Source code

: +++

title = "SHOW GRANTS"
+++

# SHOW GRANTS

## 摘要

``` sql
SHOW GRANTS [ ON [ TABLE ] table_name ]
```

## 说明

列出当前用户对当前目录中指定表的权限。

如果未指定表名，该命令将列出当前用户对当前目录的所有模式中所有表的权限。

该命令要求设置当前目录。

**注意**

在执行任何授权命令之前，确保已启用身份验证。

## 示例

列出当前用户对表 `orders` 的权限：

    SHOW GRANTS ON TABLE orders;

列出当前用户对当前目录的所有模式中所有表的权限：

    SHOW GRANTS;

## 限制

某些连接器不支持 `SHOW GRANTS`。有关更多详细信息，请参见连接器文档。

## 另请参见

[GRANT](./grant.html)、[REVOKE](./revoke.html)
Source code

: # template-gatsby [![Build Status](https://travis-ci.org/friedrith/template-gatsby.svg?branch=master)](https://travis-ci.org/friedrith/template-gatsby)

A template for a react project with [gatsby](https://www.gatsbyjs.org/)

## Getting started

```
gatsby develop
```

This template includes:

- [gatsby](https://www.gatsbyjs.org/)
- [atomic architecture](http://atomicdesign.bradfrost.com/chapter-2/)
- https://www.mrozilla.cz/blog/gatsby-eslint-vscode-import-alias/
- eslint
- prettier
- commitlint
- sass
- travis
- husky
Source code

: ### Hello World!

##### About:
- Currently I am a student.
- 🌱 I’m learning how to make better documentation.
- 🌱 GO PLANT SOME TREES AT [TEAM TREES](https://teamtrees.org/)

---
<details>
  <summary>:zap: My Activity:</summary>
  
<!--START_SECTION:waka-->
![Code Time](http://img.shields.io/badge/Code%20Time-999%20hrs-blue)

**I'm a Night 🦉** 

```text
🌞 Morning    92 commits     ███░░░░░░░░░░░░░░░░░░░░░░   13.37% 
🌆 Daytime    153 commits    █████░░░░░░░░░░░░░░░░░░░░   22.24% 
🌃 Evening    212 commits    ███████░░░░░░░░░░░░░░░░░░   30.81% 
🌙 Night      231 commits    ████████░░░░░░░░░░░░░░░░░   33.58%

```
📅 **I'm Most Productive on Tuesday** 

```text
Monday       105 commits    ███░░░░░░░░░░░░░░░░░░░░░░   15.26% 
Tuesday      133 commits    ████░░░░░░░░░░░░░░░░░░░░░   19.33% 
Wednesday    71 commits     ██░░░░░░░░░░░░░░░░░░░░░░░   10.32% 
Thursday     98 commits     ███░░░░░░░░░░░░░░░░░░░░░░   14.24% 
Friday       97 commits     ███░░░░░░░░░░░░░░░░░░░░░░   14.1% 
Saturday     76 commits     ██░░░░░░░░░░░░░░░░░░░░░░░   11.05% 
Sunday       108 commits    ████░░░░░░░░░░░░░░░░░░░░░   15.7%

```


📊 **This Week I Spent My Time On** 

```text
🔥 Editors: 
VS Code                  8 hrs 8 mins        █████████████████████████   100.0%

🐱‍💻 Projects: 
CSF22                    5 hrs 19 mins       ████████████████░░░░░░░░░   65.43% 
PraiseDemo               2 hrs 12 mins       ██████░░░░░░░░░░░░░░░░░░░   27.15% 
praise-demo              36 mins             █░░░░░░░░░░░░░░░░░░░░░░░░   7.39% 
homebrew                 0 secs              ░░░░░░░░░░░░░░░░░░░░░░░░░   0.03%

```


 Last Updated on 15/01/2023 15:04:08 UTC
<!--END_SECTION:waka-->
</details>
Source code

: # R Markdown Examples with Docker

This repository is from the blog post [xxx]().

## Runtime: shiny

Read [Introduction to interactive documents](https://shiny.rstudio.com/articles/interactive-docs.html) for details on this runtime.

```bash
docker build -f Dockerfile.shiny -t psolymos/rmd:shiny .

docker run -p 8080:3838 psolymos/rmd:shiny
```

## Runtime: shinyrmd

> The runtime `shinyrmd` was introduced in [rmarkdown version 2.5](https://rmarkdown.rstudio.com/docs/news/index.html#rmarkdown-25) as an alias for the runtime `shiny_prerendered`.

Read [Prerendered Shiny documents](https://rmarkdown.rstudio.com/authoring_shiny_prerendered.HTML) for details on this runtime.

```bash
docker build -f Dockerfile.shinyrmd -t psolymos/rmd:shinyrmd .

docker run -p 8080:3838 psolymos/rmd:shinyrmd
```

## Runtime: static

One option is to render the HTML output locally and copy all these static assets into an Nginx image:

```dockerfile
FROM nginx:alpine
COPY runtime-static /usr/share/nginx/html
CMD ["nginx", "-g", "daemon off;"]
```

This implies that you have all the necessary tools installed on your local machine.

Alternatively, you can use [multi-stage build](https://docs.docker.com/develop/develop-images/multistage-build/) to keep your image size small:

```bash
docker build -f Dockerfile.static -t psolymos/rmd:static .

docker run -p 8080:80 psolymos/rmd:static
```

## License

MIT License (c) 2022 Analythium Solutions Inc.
■ ■ ■ ■ ■
Your instructions: Find the word "Read" in the records. Copy every line it appears in.

Exercise output:
Read [Introduction to interactive documents](https://shiny.rstudio.com/articles/interactive-docs.html) for details on this runtime.
Read [Prerendered Shiny documents](https://rmarkdown.rstudio.com/authoring_shiny_prerendered.HTML) for details on this runtime.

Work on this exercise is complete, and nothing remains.